Ship service power for hotel loads are powered from the same cabinet and supply conventional fixed frequency AC switchboards. Another benefit of the SAVe Cube is that heavy consumers with frequency controlled drives can be efficiently integrated onto the common DC-bus.
Figure 5 shows an illustration of a DC-distribution system.
2.4. When to Use Variable-Speed Engines
The main input for evaluating variable-speed engines on board a vessel is the operational profile, i.e., how the vessel is intended to be used. For offshore vessels like Edda Passat, it is also important to remember the various safety regulations, such as rules for dynamic positioning (DP) that set boundaries for how the power system on board is allowed to operate when performing specific tasks [
9]. For example, in DP1/class 1 there is no requirement for redundancy and thus loss of position may occur in the case of a single fault. DP2/class 2 requires redundancy in all active components (thrusters, generators, switchboards, etc., but not in static components like pipes, cables, etc.). To fulfill the DP2 power redundancy, either an energy storage system (battery) has to be available, or a second generator set has to be running and thus wasting fuel. When the operational profile for Edda Passat was evaluated in the design phase, the large number of operations in one of the DP modes and standby showed the potential benefit of variable-speed engines. The additional cost of the system was outweighed by the reduced fuel consumption. The measurement shown in
Section 4 quantifies these savings based on real measured data.

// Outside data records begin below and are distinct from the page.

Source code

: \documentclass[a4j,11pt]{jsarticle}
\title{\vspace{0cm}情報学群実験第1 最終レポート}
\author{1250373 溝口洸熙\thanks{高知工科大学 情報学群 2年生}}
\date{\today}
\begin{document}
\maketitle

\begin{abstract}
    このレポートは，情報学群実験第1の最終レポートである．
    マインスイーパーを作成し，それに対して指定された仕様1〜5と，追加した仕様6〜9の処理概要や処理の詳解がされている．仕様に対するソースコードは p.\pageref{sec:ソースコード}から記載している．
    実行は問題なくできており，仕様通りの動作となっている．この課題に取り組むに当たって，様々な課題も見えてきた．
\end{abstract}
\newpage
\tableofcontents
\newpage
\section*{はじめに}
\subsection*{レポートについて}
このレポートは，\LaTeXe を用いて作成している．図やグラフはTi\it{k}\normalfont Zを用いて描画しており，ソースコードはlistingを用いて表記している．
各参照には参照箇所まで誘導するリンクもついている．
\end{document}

A typical operation for Edda Passat is a 14-day period in which it transits out to the wind farm field, operates inside and around the wind farm for 14 days and then sails back to its home port for a brief re-supply and crew change. During a typical day at the wind farm, the vessel operates in a mixture of short-term transit/manoeuvering between turbines and station-keeping with DP2 active to transfer service personnel at the turbine. At night it lays just outside the wind farm in standby, which is a station-keeping mode with DP1 rules, allowing a more relaxed redundancy level on the power and propulsion system.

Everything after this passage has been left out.